La posizione della compagnia è un po’ debole invece nel punto in cui sostiene di respingere l’indennizzo nella sua totalità in quanto se avesse saputo dell’esportazione diretta non avrebbe sottoscritto il rischio.

Questa fattispecie infatti è più difficile da provare in sede di giudizio. Come si fa a dimostrare, dopo aver sottoscritto il rischio della esportazione in tutto il mondo, che non si sarebbe proceduto alla sottoscrizione del medesimo nel caso in cui si fosse stati a conoscenza di una esportazione in Nord America? Pare quindi probabile che in un proseguo di contenzioso sia più facile che la compagnia sia ammessa ad un risarcimento ridotto in proporzione.

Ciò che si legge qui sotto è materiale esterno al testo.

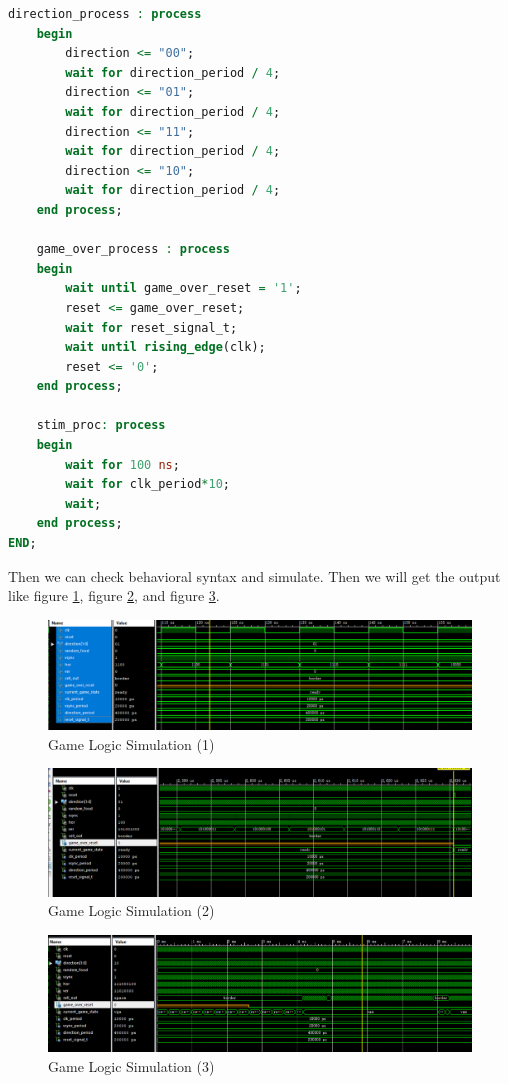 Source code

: \documentclass{article}
\begin{document}
\begin{lstlisting}[language=VHDL,caption=Game Logic Unit Test Bench]
    direction_process : process
    begin
        direction <= "00";
        wait for direction_period / 4;
        direction <= "01";
        wait for direction_period / 4;
        direction <= "11";
        wait for direction_period / 4;
        direction <= "10";
        wait for direction_period / 4;
    end process;
    
    game_over_process : process
    begin
        wait until game_over_reset = '1';
        reset <= game_over_reset;
        wait for reset_signal_t;
        wait until rising_edge(clk);
        reset <= '0';
    end process;
    
    stim_proc: process
    begin		
        wait for 100 ns;	
        wait for clk_period*10;
        wait;
    end process;
END;
    \end{lstlisting}
    
    Then we can check behavioral syntax and simulate. Then we will get the output like 
    figure \ref{fig:homework3-7}, figure \ref{fig:homework3-8}, and figure \ref{fig:homework3-9}.
    
    \begin{figure}[h]
\centering
\includegraphics[width=1\linewidth]{homework3-7}
\caption{Game Logic Simulation (1)}
\label{fig:homework3-7}
\end{figure}
\begin{figure}[h]
\centering
\includegraphics[width=1\linewidth]{homework3-8}
\caption{Game Logic Simulation (2)}
\label{fig:homework3-8}
\end{figure}
\begin{figure}[h]
\centering
\includegraphics[width=0.7\linewidth]{homework3-9}
\caption{Game Logic Simulation (3)}
\label{fig:homework3-9}
\end{figure}


    
\end{document}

La riduzione di specie dovrebbe pertanto tenere conto del diverso tasso che la compagnia avrebbe applicato se fosse stata a conoscenza del rischio. Considerato che mediamente il tasso USA e CND è dieci volte più alto che nel resto del mondo e considerato che il fatturato incriminato è il 20% del totale, la riduzione dell’indennizzo rispetto all’importo totale, sarebbe pari al 64,28% L’assicurato troverebbe pertanto un parziale ristoro del danno di poco superiore al 35%. Quindi, su un danno di 300.000,00 dollari sarebbero a carico dell’assicurato 195.000,00 circa.
A carico della compagnia dollari 105.000 circa.

Conclusione
Abbiamo visto come le semplificazioni nel mondo assicurativo possano dare un aiuto effimero. Da una parte sembra diano un sostegno concreto all’attività, dall’altra rassicurando l’intermediario in procedure automatiche finiscono per facilitare sottovalutazioni ed approcci superficiali.

Usiamo pure con entusiasmo le facility e usiamole per quello che sono. Ossia polizze da analizzare concretamente come facciamo con tutte le altre.
E non dimentichiamoci mai che il nostro lavoro non si riduce ad una vendita di prodotti in batteria e che, come abbiamo visto, l’errore è sempre in agguato.